Industrial wastewater is a major contributor to water pollution. Industrial plants discharge massive amounts of toxic, heavy metal-contaminated water into rivers, lakes and coastal areas, which results in serious implications for aquatic ecosystems and human health. To address this problem, Researchers are developing lead-adsorbing microbots that can rapidly remove heavy metal pollutants from wastewater.
The team’s research into nanotechnology involves creating a new self-propelled nano-system. In this case, microbots that can capture, transfer and remove heavy metal lead from water. The microbots, which are smaller than the width of a human hair, look like miniature missiles whizzing through the water. When they’ve finished collecting all the lead, a magnetic field is used to pull them back and take them out of the water.
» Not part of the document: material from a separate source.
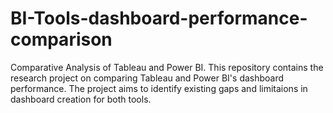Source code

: # BI-Tools-dashboard-performance-comparison
Comparative Analysis of Tableau and Power BI. This repository contains the research project on comparing Tableau and Power BI's dashboard performance. The project aims to identify existing gaps and limitaions in dashboard creation for both tools.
Once recovered, the lead ions are extracted from the microbots while submerged in an acidic solution. The lead can be recycled and the microbots can be reused to clean up more contaminated water.
The tube-shaped microbots are comprised of an outer layer of graphene oxide to absorb the lead, an inner platinum layer that releases hydrogen peroxide fuel for self-propulsion, and a middle nickel layer that allows external magnetic control of the microbots.
At this stage, the graphene oxide-based microbots (GOx-microbots) are specifically designed to target lead but the researchers plan to develop the bots to extract other industrial contaminants. The biggest challenge the team faces is trying to reduce manufacturing costs so that the microbots can be mass-produced and distributed.
The researchers heading up the study are Diana Vilela, Yongfei Zeng, Jemish Parmar and Samuel Sanchez.